### TASK ITEM:
When you reach the line with "in past islands/lives._" in the data below, begin printing lines exactly, and stop once the line with "- Changed pip display to: above name" has been printed.

--- MATERIAL PROVIDED Enclosed Below ---

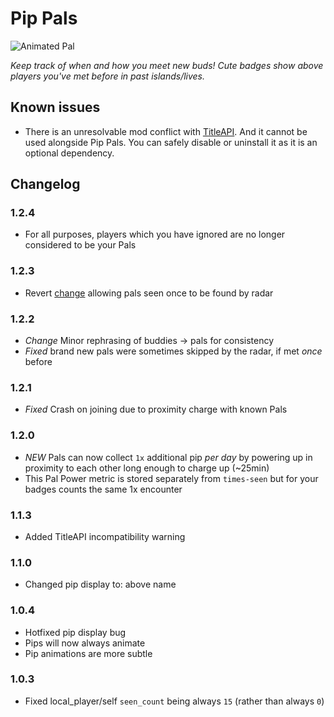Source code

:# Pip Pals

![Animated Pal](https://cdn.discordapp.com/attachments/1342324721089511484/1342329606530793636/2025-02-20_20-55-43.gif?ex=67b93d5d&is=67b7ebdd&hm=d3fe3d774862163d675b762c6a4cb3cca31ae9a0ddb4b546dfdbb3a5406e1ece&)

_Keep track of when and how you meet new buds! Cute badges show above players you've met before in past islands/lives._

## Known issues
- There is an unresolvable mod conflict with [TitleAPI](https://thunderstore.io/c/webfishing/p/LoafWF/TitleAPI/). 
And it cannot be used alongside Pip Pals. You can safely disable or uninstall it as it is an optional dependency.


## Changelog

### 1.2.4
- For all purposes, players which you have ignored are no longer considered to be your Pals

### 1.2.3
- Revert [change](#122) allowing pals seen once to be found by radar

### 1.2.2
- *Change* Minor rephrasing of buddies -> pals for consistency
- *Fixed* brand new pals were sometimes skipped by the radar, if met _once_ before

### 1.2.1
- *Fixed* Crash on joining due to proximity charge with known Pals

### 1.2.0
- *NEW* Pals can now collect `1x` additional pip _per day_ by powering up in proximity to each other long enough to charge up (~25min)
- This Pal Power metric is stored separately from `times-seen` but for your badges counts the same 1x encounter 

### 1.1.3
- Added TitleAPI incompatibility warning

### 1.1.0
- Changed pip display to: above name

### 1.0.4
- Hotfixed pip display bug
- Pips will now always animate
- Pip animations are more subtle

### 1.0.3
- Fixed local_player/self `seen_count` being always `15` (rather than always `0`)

--- End of Enclosed MATERIAL PROVIDED ---
--- MATERIAL PROVIDED Enclosed Below ---

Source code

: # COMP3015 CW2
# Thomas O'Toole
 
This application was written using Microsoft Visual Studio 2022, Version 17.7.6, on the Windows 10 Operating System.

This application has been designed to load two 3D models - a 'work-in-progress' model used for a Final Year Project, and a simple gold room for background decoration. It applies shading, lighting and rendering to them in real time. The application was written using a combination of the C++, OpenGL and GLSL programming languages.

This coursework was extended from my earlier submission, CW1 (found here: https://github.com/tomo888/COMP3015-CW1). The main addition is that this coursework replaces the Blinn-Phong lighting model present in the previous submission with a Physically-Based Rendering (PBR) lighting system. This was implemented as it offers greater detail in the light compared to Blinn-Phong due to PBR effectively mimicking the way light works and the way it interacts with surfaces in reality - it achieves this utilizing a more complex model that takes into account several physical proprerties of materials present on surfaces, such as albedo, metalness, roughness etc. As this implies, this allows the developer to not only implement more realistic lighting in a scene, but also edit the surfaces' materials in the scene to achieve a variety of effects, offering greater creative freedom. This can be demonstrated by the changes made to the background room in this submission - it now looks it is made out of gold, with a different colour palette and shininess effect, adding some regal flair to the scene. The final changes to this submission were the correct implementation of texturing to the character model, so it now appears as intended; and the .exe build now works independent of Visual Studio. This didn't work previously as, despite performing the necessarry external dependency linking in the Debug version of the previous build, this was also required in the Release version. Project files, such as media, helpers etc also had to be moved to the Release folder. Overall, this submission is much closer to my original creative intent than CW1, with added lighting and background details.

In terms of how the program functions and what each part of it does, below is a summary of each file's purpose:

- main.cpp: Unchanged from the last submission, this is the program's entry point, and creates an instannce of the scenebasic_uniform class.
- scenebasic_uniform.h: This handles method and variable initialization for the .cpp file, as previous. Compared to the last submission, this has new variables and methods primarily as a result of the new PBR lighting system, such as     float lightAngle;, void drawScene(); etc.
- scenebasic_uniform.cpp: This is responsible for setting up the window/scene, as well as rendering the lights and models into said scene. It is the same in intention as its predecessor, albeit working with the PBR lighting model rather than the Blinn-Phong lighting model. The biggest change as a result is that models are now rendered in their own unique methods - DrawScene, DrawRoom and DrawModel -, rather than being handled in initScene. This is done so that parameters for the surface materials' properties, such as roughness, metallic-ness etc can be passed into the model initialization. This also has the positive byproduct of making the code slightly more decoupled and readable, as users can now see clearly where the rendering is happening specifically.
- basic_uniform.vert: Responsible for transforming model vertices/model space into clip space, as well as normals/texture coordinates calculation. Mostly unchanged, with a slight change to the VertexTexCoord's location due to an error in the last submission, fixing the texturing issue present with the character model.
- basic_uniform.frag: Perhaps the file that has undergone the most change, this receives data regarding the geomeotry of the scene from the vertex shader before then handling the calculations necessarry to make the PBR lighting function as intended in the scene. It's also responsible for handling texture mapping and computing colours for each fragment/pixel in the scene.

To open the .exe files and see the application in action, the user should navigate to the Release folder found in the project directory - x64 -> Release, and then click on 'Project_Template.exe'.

--- End of Enclosed MATERIAL PROVIDED ---

### RESPONSE AREA:
_Keep track of when and how you meet new buds! Cute badges show above players you've met before in past islands/lives._

## Known issues
- There is an unresolvable mod conflict with [TitleAPI](https://thunderstore.io/c/webfishing/p/LoafWF/TitleAPI/). 
And it cannot be used alongside Pip Pals. You can safely disable or uninstall it as it is an optional dependency.


## Changelog

### 1.2.4
- For all purposes, players which you have ignored are no longer considered to be your Pals

### 1.2.3
- Revert [change](#122) allowing pals seen once to be found by radar

### 1.2.2
- *Change* Minor rephrasing of buddies -> pals for consistency
- *Fixed* brand new pals were sometimes skipped by the radar, if met _once_ before

### 1.2.1
- *Fixed* Crash on joining due to proximity charge with known Pals

### 1.2.0
- *NEW* Pals can now collect `1x` additional pip _per day_ by powering up in proximity to each other long enough to charge up (~25min)
- This Pal Power metric is stored separately from `times-seen` but for your badges counts the same 1x encounter 

### 1.1.3
- Added TitleAPI incompatibility warning

### 1.1.0
- Changed pip display to: above name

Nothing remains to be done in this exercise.